Prima però metto il video dell’intervento, che è la parte interessante del post. A chi non volesse sorbirsi anche il resto basta evitare di leggere quel che c’è scritto dopo.
Fortunatamente, i problemi che sto avendo io con twitter non sono quelli riportati nel video. Potrebbero esserlo? Non lo so, da un lato credo di no, non è un rischio che correrei volentieri, ma dall’altro è evidente io non abbia una percezione reale di come il mio modo di esprimermi su twitter arrivi a chi legge.

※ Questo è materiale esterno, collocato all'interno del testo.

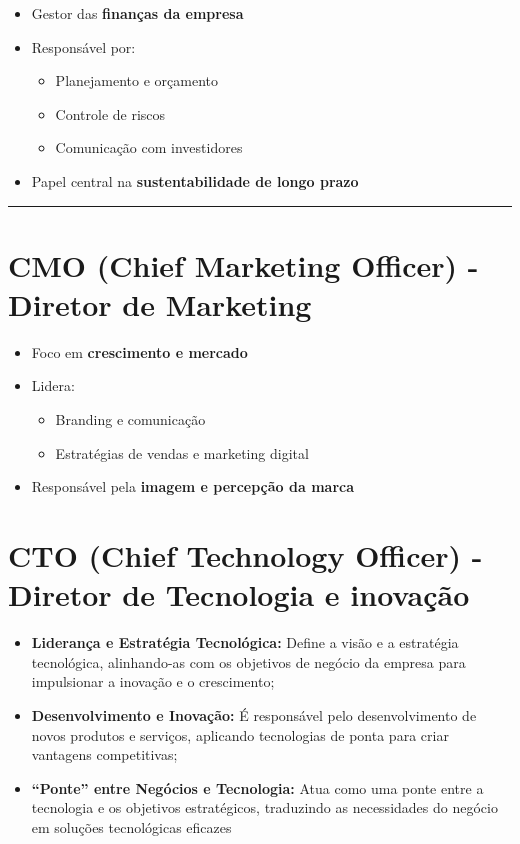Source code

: \documentclass[
]{book}
\providecommand{\tightlist}{%
  \setlength{\itemsep}{0pt}\setlength{\parskip}{0pt}}
\begin{document}
\begin{itemize}
\tightlist
\item
  Gestor das \textbf{finanças da empresa}
\item
  Responsável por:

  \begin{itemize}
  \tightlist
  \item
    Planejamento e orçamento
  \item
    Controle de riscos
  \item
    Comunicação com investidores
  \end{itemize}
\item
  Papel central na \textbf{sustentabilidade de longo prazo}
\end{itemize}

\begin{center}\rule{0.5\linewidth}{0.5pt}\end{center}

\section{CMO (Chief Marketing Officer) - Diretor de Marketing}\label{cmo-chief-marketing-officer---diretor-de-marketing}

\begin{itemize}
\tightlist
\item
  Foco em \textbf{crescimento e mercado}
\item
  Lidera:

  \begin{itemize}
  \tightlist
  \item
    Branding e comunicação
  \item
    Estratégias de vendas e marketing digital
  \end{itemize}
\item
  Responsável pela \textbf{imagem e percepção da marca}
\end{itemize}

\section{\texorpdfstring{\textbf{CTO} (Chief Technology Officer) - Diretor de Tecnologia e inovação}{CTO (Chief Technology Officer) - Diretor de Tecnologia e inovação}}\label{cto-chief-technology-officer---diretor-de-tecnologia-e-inovauxe7uxe3o}

\begin{itemize}
\tightlist
\item
  \textbf{Liderança e Estratégia Tecnológica:} Define a visão e a estratégia tecnológica, alinhando-as com os objetivos de negócio da empresa para impulsionar a inovação e o crescimento;
\item
  \textbf{Desenvolvimento e Inovação:} É responsável pelo desenvolvimento de novos produtos e serviços, aplicando tecnologias de ponta para criar vantagens competitivas;
\item
  \textbf{``Ponte'' entre Negócios e Tecnologia:} Atua como uma ponte entre a tecnologia e os objetivos estratégicos, traduzindo as necessidades do negócio em soluções tecnológicas eficazes
\end{itemize}
\end{document}
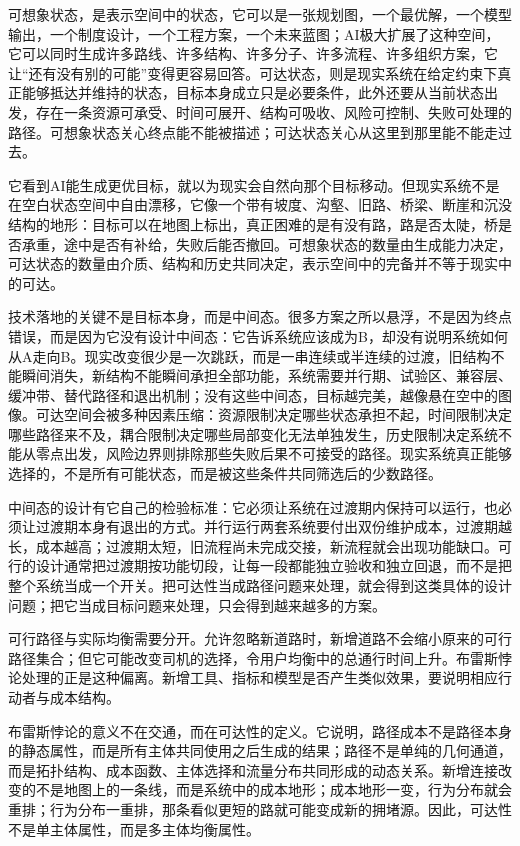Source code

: 
可想象状态，是表示空间中的状态，它可以是一张规划图，一个最优解，一个模型输出，一个制度设计，一个工程方案，一个未来蓝图；AI极大扩展了这种空间，它可以同时生成许多路线、许多结构、许多分子、许多流程、许多组织方案，它让“还有没有别的可能”变得更容易回答。可达状态，则是现实系统在给定约束下真正能够抵达并维持的状态，目标本身成立只是必要条件，此外还要从当前状态出发，存在一条资源可承受、时间可展开、结构可吸收、风险可控制、失败可处理的路径。可想象状态关心终点能不能被描述；可达状态关心从这里到那里能不能走过去。

它看到AI能生成更优目标，就以为现实会自然向那个目标移动。但现实系统不是在空白状态空间中自由漂移，它像一个带有坡度、沟壑、旧路、桥梁、断崖和沉没结构的地形：目标可以在地图上标出，真正困难的是有没有路，路是否太陡，桥是否承重，途中是否有补给，失败后能否撤回。可想象状态的数量由生成能力决定，可达状态的数量由介质、结构和历史共同决定，表示空间中的完备并不等于现实中的可达。

技术落地的关键不是目标本身，而是中间态。很多方案之所以悬浮，不是因为终点错误，而是因为它没有设计中间态：它告诉系统应该成为B，却没有说明系统如何从A走向B。现实改变很少是一次跳跃，而是一串连续或半连续的过渡，旧结构不能瞬间消失，新结构不能瞬间承担全部功能，系统需要并行期、试验区、兼容层、缓冲带、替代路径和退出机制；没有这些中间态，目标越完美，越像悬在空中的图像。可达空间会被多种因素压缩：资源限制决定哪些状态承担不起，时间限制决定哪些路径来不及，耦合限制决定哪些局部变化无法单独发生，历史限制决定系统不能从零点出发，风险边界则排除那些失败后果不可接受的路径。现实系统真正能够选择的，不是所有可能状态，而是被这些条件共同筛选后的少数路径。

中间态的设计有它自己的检验标准：它必须让系统在过渡期内保持可以运行，也必须让过渡期本身有退出的方式。并行运行两套系统要付出双份维护成本，过渡期越长，成本越高；过渡期太短，旧流程尚未完成交接，新流程就会出现功能缺口。可行的设计通常把过渡期按功能切段，让每一段都能独立验收和独立回退，而不是把整个系统当成一个开关。把可达性当成路径问题来处理，就会得到这类具体的设计问题；把它当成目标问题来处理，只会得到越来越多的方案。


可行路径与实际均衡需要分开。允许忽略新道路时，新增道路不会缩小原来的可行路径集合；但它可能改变司机的选择，令用户均衡中的总通行时间上升。布雷斯悖论处理的正是这种偏离。新增工具、指标和模型是否产生类似效果，要说明相应行动者与成本结构。

布雷斯悖论的意义不在交通，而在可达性的定义。它说明，路径成本不是路径本身的静态属性，而是所有主体共同使用之后生成的结果；路径不是单纯的几何通道，而是拓扑结构、成本函数、主体选择和流量分布共同形成的动态关系。新增连接改变的不是地图上的一条线，而是系统中的成本地形；成本地形一变，行为分布就会重排；行为分布一重排，那条看似更短的路就可能变成新的拥堵源。因此，可达性不是单主体属性，而是多主体均衡属性。

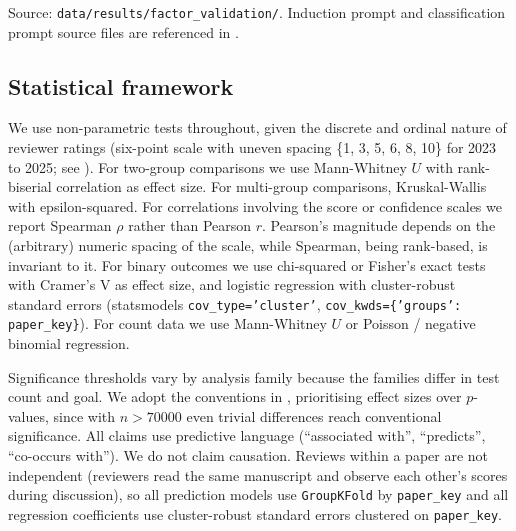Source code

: \documentclass{article}
\newcommand{\code}[1]{\texttt{#1}}
\begin{document}
Source: \code{data/results/factor\_validation/}. Induction prompt and classification prompt source files are referenced in .

\subsection{Statistical framework}\label{app:stats}

We use non-parametric tests throughout, given the discrete and ordinal nature of reviewer ratings (six-point scale with uneven spacing \{1, 3, 5, 6, 8, 10\} for 2023 to 2025; see ). For two-group comparisons we use Mann-Whitney $U$ with rank-biserial correlation as effect size. For multi-group comparisons, Kruskal-Wallis with epsilon-squared. For correlations involving the score or confidence scales we report Spearman $\rho$ rather than Pearson $r$. Pearson's magnitude depends on the (arbitrary) numeric spacing of the scale, while Spearman, being rank-based, is invariant to it. For binary outcomes we use chi-squared or Fisher's exact tests with Cramer's V as effect size, and logistic regression with cluster-robust standard errors (statsmodels \code{cov\_type='cluster'}, \code{cov\_kwds=\{'groups': paper\_key\}}). For count data we use Mann-Whitney $U$ or Poisson / negative binomial regression.

Significance thresholds vary by analysis family because the families differ in test count and goal. We adopt the conventions in , prioritising effect sizes over $p$-values, since with $n > \num{70000}$ even trivial differences reach conventional significance. All claims use predictive language (``associated with'', ``predicts'', ``co-occurs with''). We do not claim causation. Reviews within a paper are not independent (reviewers read the same manuscript and observe each other's scores during discussion), so all prediction models use \texttt{GroupKFold} by \code{paper\_key} and all regression coefficients use cluster-robust standard errors clustered on \code{paper\_key}.
\end{document}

La persona che ha condiviso questo video qualche ora prima mi diceva, dopo avermi dato del troll, che mi esprimo su twitter “come fossi su un forum nel 2003”. Credo sia un commento molto centrato, quindi partirò da lì.
Io non mi sono mai posto più di tanto il problema di come si sta su un social network, quale che sia. Li ho sempre approcciati in modo molto egoistico ed egocentrico: usarli per il mio scopo alle mie regole, non curandomi più di tanto di venire compreso. Non lo dico con l’arroganza di chi crede sia l’approccio corretto, però è una cosa di cui sono consapevole e che non ho mai pensato di cambiare. Vale a tutti i livelli, ovviamente. Su Instragram, ad esempio, non metto quasi mai foto di paesaggi nè uso hashtag per catalizzare visite. Il motivo è che l’ho sempre inteso come un album di ricordi personali da condividere, che debbano parlare di me e non di quanto sia bello o interessante quel che mi sta intorno.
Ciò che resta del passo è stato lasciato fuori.